Het verhaal lokte heel wat verontwaardiging uit bij het publiek in Rusland, maar uiteindelijk bleek de waarheid toch een stuk genuanceerder. Het samenwerkingsverband voor 2009-2018 tussen de regio’s Oost-Siberië en het Russische Verre Oosten met Noordoost-China, ondertekend door de presidenten Dmitri Medvedev en Hu Jintao, bestaat wel degelijk. Het is een ambitieus programma, maar bij lange na niet zo extreem als voorgesteld in de pers.
Het plan bestaat uit twee delen, met in het eerste deel plannen voor samenwerking in zeven sectoren (grensinfrastructuur, transport, samenwerkingszones, tewerkstelling, toerisme, humanitaire initiatieven en milieubescherming). Enkele voorbeelden: de aanleg van een grensoverschrijdende route tussen Vladivostok en Changchun tegen 2018, wederzijds gebruik van havens, beheer en bescherming van de rivier Amur (Russisch) of Heilongjiang (Chinees).
Pas in het tweede deel gaat het over de ontmijning van mineralen, maar er moet nog heel wat uitgewerkt worden. Rusland wil de ontginning en de productie in de regio tussen 2009 en 2018 alvast gevoelig verhogen, en het gaat hierbij niet enkel om grondstoffen maar ook om afgewerkte producten. Natuurlijk zoekt het hiervoor naar investeerders en mogelijk ook arbeidskrachten, en zo komt China op de proppen. Tijdens Putins bezoek in China werd bijvoorbeeld een overeenkomst getekend voor de gezamenlijke ontwikkeling van een ijzerertsveld in de Joodse Autonome Oblast (bestuurlijke regio).

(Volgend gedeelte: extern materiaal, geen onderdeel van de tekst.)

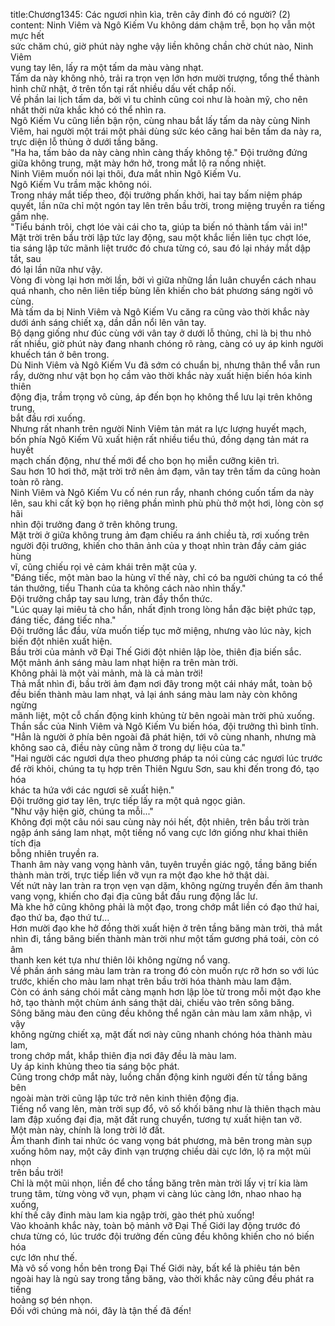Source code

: title:Chương1345: Các ngươi nhìn kìa, trên cây đinh đó có người? (2)
content:
Ninh Viêm và Ngô Kiếm Vu không dám chậm trễ, bọn họ vẫn một mực hết<br>sức chăm chú, giờ phút này nghe vậy liền không chần chờ chút nào, Ninh Viêm<br>vung tay lên, lấy ra một tấm da màu vàng nhạt.<br>Tấm da này không nhỏ, trải ra trọn vẹn lớn hơn mười trượng, tổng thể thành<br>hình chữ nhật, ở trên tồn tại rất nhiều dấu vết chắp nối.<br>Về phần lai lịch tấm da, bởi vì tu chỉnh cũng coi như là hoàn mỹ, cho nên<br>nhất thời nửa khắc khó có thể nhìn ra.<br>Ngô Kiếm Vu cũng liền bận rộn, cùng nhau bắt lấy tấm da này cùng Ninh<br>Viêm, hai người một trái một phải dùng sức kéo căng hai bên tấm da này ra,<br>trực diện lỗ thủng ở dưới tầng băng.<br>"Ha ha, tấm bảo da này càng nhìn càng thấy không tệ." Đội trưởng đứng<br>giữa không trung, mặt mày hớn hở, trong mắt lộ ra nồng nhiệt.<br>Ninh Viêm muốn nói lại thôi, đưa mắt nhìn Ngô Kiếm Vu.<br>Ngô Kiếm Vu trầm mặc không nói.<br>Trong nháy mắt tiếp theo, đội trưởng phấn khởi, hai tay bấm niệm pháp<br>quyết, lần nữa chỉ một ngón tay lên trên bầu trời, trong miệng truyền ra tiếng<br>gầm nhẹ.<br>"Tiểu bánh trôi, chợt lóe vài cái cho ta, giúp ta biến nó thành tấm vải in!"<br>Mặt trời trên bầu trời lập tức lay động, sau một khắc liền liên tục chợt lóe,<br>tia sáng lập tức mãnh liệt trước đó chưa từng có, sau đó lại nháy mắt dập tắt, sau<br>đó lại lần nữa như vậy.<br>Vòng đi vòng lại hơn mời lần, bởi vì giữa những lần luân chuyển cách nhau<br>quá nhanh, cho nên liên tiếp bùng lên khiến cho bát phương sáng ngời vô cùng.<br>Mà tấm da bị Ninh Viêm và Ngô Kiếm Vu căng ra cũng vào thời khắc này<br>dưới ánh sáng chiết xạ, dần dần nổi lên vân tay.<br>Bộ dạng giống như đúc cùng với vân tay ở dưới lỗ thủng, chỉ là bị thu nhỏ<br>rất nhiều, giờ phút này đang nhanh chóng rõ ràng, càng có uy áp kinh người<br>khuếch tán ở bên trong.<br>Dù Ninh Viêm và Ngô Kiếm Vu đã sớm có chuẩn bị, nhưng thân thể vẫn run<br>rẩy, dường như vật bọn họ cầm vào thời khắc này xuất hiện biến hóa kinh thiên<br>động địa, trầm trọng vô cùng, áp đến bọn họ không thể lưu lại trên không trung,<br>bắt đầu rơi xuống.<br>Nhưng rất nhanh trên người Ninh Viêm tản mát ra lực lượng huyết mạch,<br>bốn phía Ngô Kiếm Vũ xuất hiện rất nhiều tiểu thú, đồng dạng tản mát ra huyết<br>mạch chấn động, như thế mới để cho bọn họ miễn cưỡng kiên trì.<br>Sau hơn 10 hơi thở, mặt trời trở nên ảm đạm, vân tay trên tấm da cũng hoàn<br>toàn rõ ràng.<br>Ninh Viêm và Ngô Kiếm Vu cố nén run rẩy, nhanh chóng cuốn tấm da này<br>lên, sau khi cất kỹ bọn họ riêng phần mình phù phù thở một hơi, lòng còn sợ hãi<br>nhìn đội trưởng đang ở trên không trung.<br>Mặt trời ở giữa không trung ảm đạm chiếu ra ánh chiều tà, rơi xuống trên<br>người đội trưởng, khiến cho thân ảnh của y thoạt nhìn tràn đầy cảm giác hùng<br>vĩ, cũng chiếu rọi vẻ cảm khái trên mặt của y.<br>"Đáng tiếc, một màn bao la hùng vĩ thế này, chỉ có ba người chúng ta có thể<br>tán thưởng, tiểu Thanh của ta không cách nào nhìn thấy."<br>Đội trưởng chắp tay sau lưng, tràn đầy thổn thức.<br>"Lúc quay lại miêu tả cho hắn, nhất định trong lòng hắn đặc biệt phức tạp,<br>đáng tiếc, đáng tiếc nha."<br>Đội trưởng lắc đầu, vừa muốn tiếp tục mở miệng, nhưng vào lúc này, kịch<br>biến đột nhiên xuất hiện.<br>Bầu trời của mảnh vỡ Đại Thế Giới đột nhiên lập lòe, thiên địa biến sắc.<br>Một mảnh ánh sáng màu lam nhạt hiện ra trên màn trời.<br>Không phải là một vài mảnh, mà là cả màn trời!<br>Thả mắt nhìn đi, bầu trời ảm đạm nơi đây trong một cái nháy mắt, toàn bộ<br>đều biến thành màu lam nhạt, vả lại ánh sáng màu lam này còn không ngừng<br>mãnh liệt, một cỗ chấn động kinh khủng từ bên ngoài màn trời phủ xuống.<br>Thần sắc của Ninh Viêm và Ngô Kiếm Vu biến hóa, đội trưởng thì bình tĩnh.<br>"Hẳn là người ở phía bên ngoài đã phát hiện, tới vô cùng nhanh, nhưng mà<br>không sao cả, điều này cũng nằm ở trong dự liệu của ta."<br>"Hai người các ngươi dựa theo phương pháp ta nói cùng các ngươi lúc trước<br>để rời khỏi, chúng ta tụ hợp trên Thiên Ngưu Sơn, sau khi đến trong đó, tạo hóa<br>khác ta hứa với các ngươi sẽ xuất hiện."<br>Đội trưởng giơ tay lên, trực tiếp lấy ra một quả ngọc giản.<br>"Như vậy hiện giờ, chúng ta mỗi..."<br>Không đợi một câu nói sau cùng này nói hết, đột nhiên, trên bầu trời tràn<br>ngập ánh sáng lam nhạt, một tiếng nổ vang cực lớn giống như khai thiên tích địa<br>bỗng nhiên truyền ra.<br>Thanh âm này vang vọng hành vân, tuyên truyền giác ngộ, tầng băng biến<br>thành màn trời, trực tiếp liền vỡ vụn ra một đạo khe hở thật dài.<br>Vết nứt này lan tràn ra trọn vẹn vạn dặm, không ngừng truyền đến âm thanh<br>vang vọng, khiến cho đại địa cũng bắt đầu rung động lắc lư.<br>Mà khe hở cũng không phải là một đạo, trong chớp mắt liền có đạo thứ hai,<br>đạo thứ ba, đạo thứ tư...<br>Hơn mười đạo khe hở đồng thời xuất hiện ở trên tầng băng màn trời, thả mắt<br>nhìn đi, tầng băng biến thành màn trời như một tấm gương phá toái, còn có âm<br>thanh ken két tựa như thiên lôi không ngừng nổ vang.<br>Về phần ánh sáng màu lam tràn ra trong đó còn muốn rực rỡ hơn so với lúc<br>trước, khiến cho màu lam nhạt trên bầu trời hóa thành màu lam đậm.<br>Còn có ánh sáng chói mắt càng mạnh hơn lập lòe từ trong mỗi một đạo khe<br>hở, tạo thành một chùm ánh sáng thật dài, chiếu vào trên sông băng.<br>Sông băng màu đen cũng đều không thể ngăn cản màu lam xâm nhập, vì vậy<br>không ngừng chiết xạ, mặt đất nơi này cũng nhanh chóng hóa thành màu lam,<br>trong chớp mắt, khắp thiên địa nơi đây đều là màu lam.<br>Uy áp kinh khủng theo tia sáng bộc phát.<br>Cũng trong chớp mắt này, luồng chấn động kinh người đến từ tầng băng bên<br>ngoài màn trời cũng lập tức trở nên kinh thiên động địa.<br>Tiếng nổ vang lên, màn trời sụp đổ, vô số khối băng như là thiên thạch màu<br>lam đập xuống đại địa, mặt đất rung chuyển, tương tự xuất hiện tan vỡ.<br>Một màn này, chính là long trời lở đất.<br>Âm thanh đinh tai nhức óc vang vọng bát phương, mà bên trong màn sụp<br>xuống hôm nay, một cây đinh vạn trượng chiều dài cực lớn, lộ ra một mũi nhọn<br>trên bầu trời!<br>Chỉ là một mũi nhọn, liền để cho tầng băng trên màn trời lấy vị trí kia làm<br>trung tâm, từng vòng vỡ vụn, phạm vi càng lúc càng lớn, nhao nhao hạ xuống,<br>khí thế cây đinh màu lam kia ngập trời, gào thét phủ xuống!<br>Vào khoảnh khắc này, toàn bộ mảnh vỡ Đại Thế Giới lay động trước đó<br>chưa từng có, lúc trước đội trưởng đến cũng đều không khiến cho nó biến hóa<br>cực lớn như thế.<br>Mà vô số vong hồn bên trong Đại Thế Giới này, bất kể là phiêu tán bên<br>ngoài hay là ngủ say trong tầng băng, vào thời khắc này cũng đều phát ra tiếng<br>hoảng sợ bén nhọn.<br>Đối với chúng mà nói, đây là tận thế đã đến!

Er wordt in het samenwerkingsverband echter met geen woord gerept over grondstoffen die naar China zouden getransporteerd worden voor verwerking. Aleksandr Kogan, voorzitter van de commissie voor Budget en Belastingen in de Staatsdoema, benadrukt dat dit ook niet het geval zal zijn, en dat Rusland wil samenwerken met het oog op Chinese technologieën. China, arm aan natuurlijke rijkdommen, toonde zich in oktober wel nog eens fel geïnteresseerd in de Russische mineralen en grondstoffen. “Maar vicepremier Aleksandr Zhukov zei heel duidelijk dat we bereid waren om samen te werken, maar onder één voorwaarde: absoluut alle fabricatie zou op Russisch grondgebied gebeuren. We zijn niet geïnteresseerd in het enkel verkopen van grondstoffen”. Daarop zouden de Chinezen akkoord gegaan zijn om te investeren in projecten, op voorwaarde dat Chinese investeerders in Rusland zouden beschermd worden.